L’occupation se révèle plus périlleuse que le conflit

© 20 minutes

— 

Après une guerre rapide, au cours duquel il n’avait fallu que trois semaines aux troupes américaines pour prendre Bagdad, les 132 000 GI déployés sur le terrain se sont quotidiennement retrouvés confrontés à la violence. Depuis le 1er mai, date officielle de la fin des combats, les Américains ont perdu 61 militaires dans des opérations de guérillas irakiennes ; ils en avaient perdu 114 pendant la guerre.

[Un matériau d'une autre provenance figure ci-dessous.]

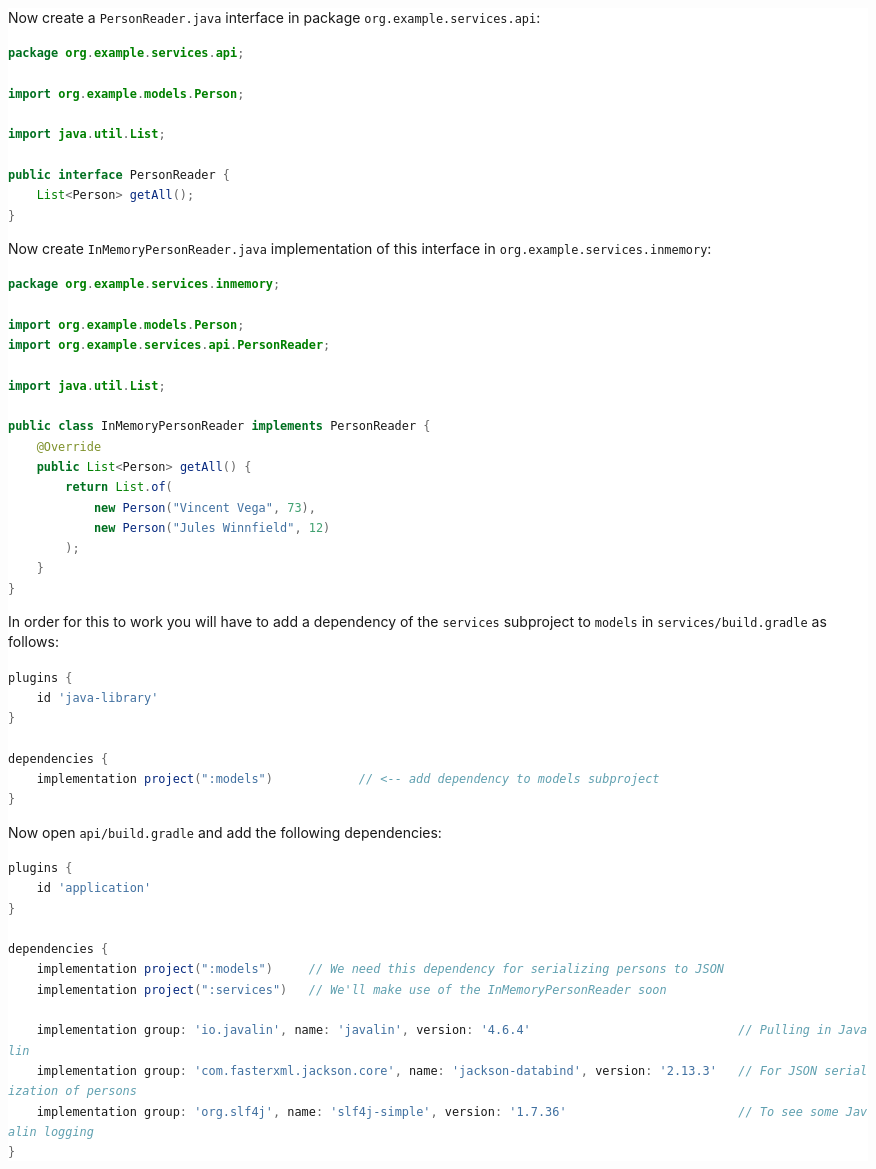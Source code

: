 Now create a `PersonReader.java` interface in package `org.example.services.api`:

```java
package org.example.services.api;

import org.example.models.Person;

import java.util.List;

public interface PersonReader {
    List<Person> getAll();
}
```

Now create `InMemoryPersonReader.java` implementation of this interface in `org.example.services.inmemory`:

```java
package org.example.services.inmemory;

import org.example.models.Person;
import org.example.services.api.PersonReader;

import java.util.List;

public class InMemoryPersonReader implements PersonReader {
    @Override
    public List<Person> getAll() {
        return List.of(
            new Person("Vincent Vega", 73),
            new Person("Jules Winnfield", 12)
        );
    }
}
```

In order for this to work you will have to add a dependency of the `services` subproject to `models` in `services/build.gradle` as follows:

```groovy
plugins {
    id 'java-library'
}

dependencies {
    implementation project(":models")            // <-- add dependency to models subproject
}
```

Now open `api/build.gradle` and add the following dependencies:

```groovy
plugins {
    id 'application'
}

dependencies {
    implementation project(":models")     // We need this dependency for serializing persons to JSON
    implementation project(":services")   // We'll make use of the InMemoryPersonReader soon
    
    implementation group: 'io.javalin', name: 'javalin', version: '4.6.4'                             // Pulling in Javalin
    implementation group: 'com.fasterxml.jackson.core', name: 'jackson-databind', version: '2.13.3'   // For JSON serialization of persons 
    implementation group: 'org.slf4j', name: 'slf4j-simple', version: '1.7.36'                        // To see some Javalin logging
}
```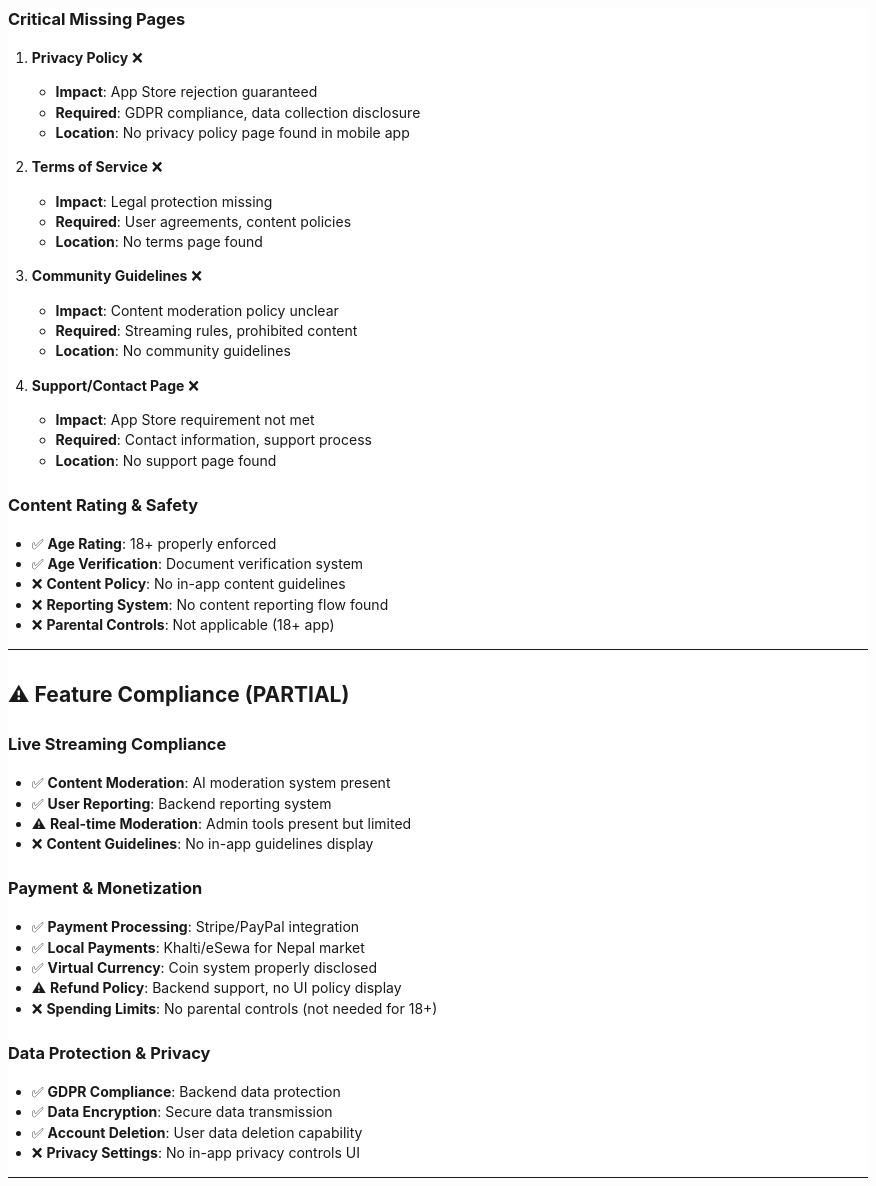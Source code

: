 ### Critical Missing Pages
1. **Privacy Policy** ❌
   - **Impact**: App Store rejection guaranteed
   - **Required**: GDPR compliance, data collection disclosure
   - **Location**: No privacy policy page found in mobile app

2. **Terms of Service** ❌
   - **Impact**: Legal protection missing
   - **Required**: User agreements, content policies
   - **Location**: No terms page found

3. **Community Guidelines** ❌
   - **Impact**: Content moderation policy unclear
   - **Required**: Streaming rules, prohibited content
   - **Location**: No community guidelines

4. **Support/Contact Page** ❌
   - **Impact**: App Store requirement not met
   - **Required**: Contact information, support process
   - **Location**: No support page found

### Content Rating & Safety
- ✅ **Age Rating**: 18+ properly enforced
- ✅ **Age Verification**: Document verification system
- ❌ **Content Policy**: No in-app content guidelines
- ❌ **Reporting System**: No content reporting flow found
- ❌ **Parental Controls**: Not applicable (18+ app)

---

## ⚠️ Feature Compliance (PARTIAL)

### Live Streaming Compliance
- ✅ **Content Moderation**: AI moderation system present
- ✅ **User Reporting**: Backend reporting system
- ⚠️ **Real-time Moderation**: Admin tools present but limited
- ❌ **Content Guidelines**: No in-app guidelines display

### Payment & Monetization
- ✅ **Payment Processing**: Stripe/PayPal integration
- ✅ **Local Payments**: Khalti/eSewa for Nepal market
- ✅ **Virtual Currency**: Coin system properly disclosed
- ⚠️ **Refund Policy**: Backend support, no UI policy display
- ❌ **Spending Limits**: No parental controls (not needed for 18+)

### Data Protection & Privacy
- ✅ **GDPR Compliance**: Backend data protection
- ✅ **Data Encryption**: Secure data transmission
- ✅ **Account Deletion**: User data deletion capability
- ❌ **Privacy Settings**: No in-app privacy controls UI

---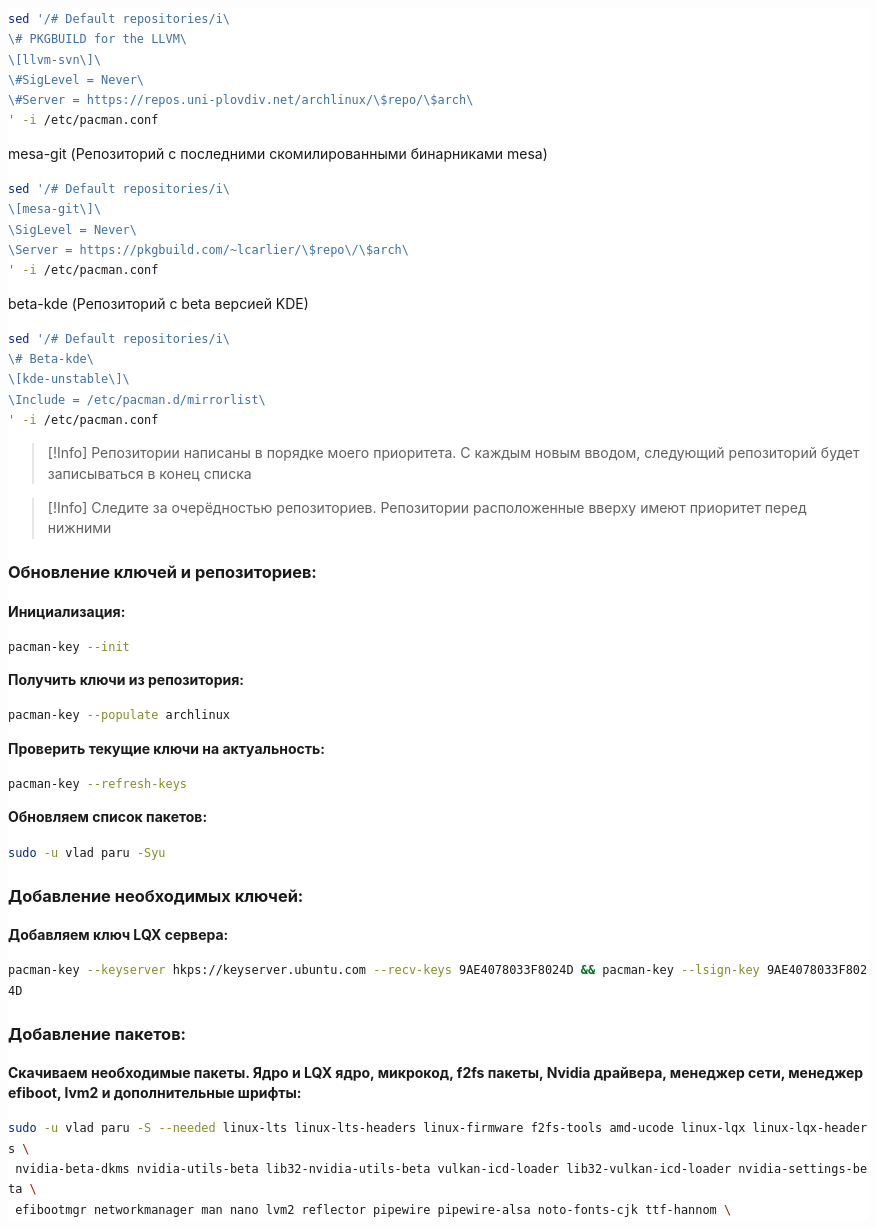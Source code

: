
 ```bash
sed '/# Default repositories/i\
\# PKGBUILD for the LLVM\
\[llvm-svn\]\
\#SigLevel = Never\
\#Server = https://repos.uni-plovdiv.net/archlinux/\$repo/\$arch\
' -i /etc/pacman.conf
```
mesa-git (Репозиторий с последними скомилированными бинарниками mesa)
```bash
sed '/# Default repositories/i\
\[mesa-git\]\
\SigLevel = Never\
\Server = https://pkgbuild.com/~lcarlier/\$repo\/\$arch\
' -i /etc/pacman.conf
```
beta-kde (Репозиторий с beta версией KDE)
```bash
sed '/# Default repositories/i\
\# Beta-kde\
\[kde-unstable\]\
\Include = /etc/pacman.d/mirrorlist\
' -i /etc/pacman.conf
```

>[!Info]
>Репозитории написаны в порядке моего приоритета. С каждым новым вводом, следующий репозиторий будет записываться в конец списка

>[!Info]
>Следите за очерёдностью репозиториев. Репозитории расположенные вверху имеют приоритет перед нижними

### Обновление ключей и репозиториев:
**Инициализация:**
```bash
pacman-key --init
```
**Получить ключи из репозитория:**
```bash
pacman-key --populate archlinux
```
**Проверить текущие ключи на актуальность:**
```bash
pacman-key --refresh-keys
```
**Обновляем список пакетов:**
```bash
sudo -u vlad paru -Syu
```
### Добавление необходимых ключей:
**Добавляем ключ LQX сервера:**
```bash
pacman-key --keyserver hkps://keyserver.ubuntu.com --recv-keys 9AE4078033F8024D && pacman-key --lsign-key 9AE4078033F8024D
```
### Добавление пакетов: 
**Скачиваем необходимые пакеты. Ядро и LQX ядро, микрокод, f2fs пакеты, Nvidia драйвера, менеджер сети, менеджер efiboot, lvm2 и дополнительные шрифты:**
```bash
sudo -u vlad paru -S --needed linux-lts linux-lts-headers linux-firmware f2fs-tools amd-ucode linux-lqx linux-lqx-headers \
 nvidia-beta-dkms nvidia-utils-beta lib32-nvidia-utils-beta vulkan-icd-loader lib32-vulkan-icd-loader nvidia-settings-beta \
 efibootmgr networkmanager man nano lvm2 reflector pipewire pipewire-alsa noto-fonts-cjk ttf-hannom \
```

Une situation d’autant plus difficile que les attaques s’intensifient et apparaissent de plus en plus élaborées. Attentats contre les forces d’occupation, sabotage de conduite d’eau (dimanche 300 000 personnes ont été privées d’eau courante à Bagdag), incendies volontaires d’oléoducs qui font perdre 7 millions de dollars par jour au nouvel état irakien... La reconstruction est beaucoup plus délicate que ne l’avait prévu l’administration de George W. Bush. Autres victimes du chaos : les journalistes. Depuis le début des hostilités, dix-sept d’entre eux sont décédés ou ont disparus. Mazen Dana, un cameraman palestinien de l’agence Reuters a ainsi été tué dimanche. Victime comme de nombreux civils irakiens de la nervosité des GI.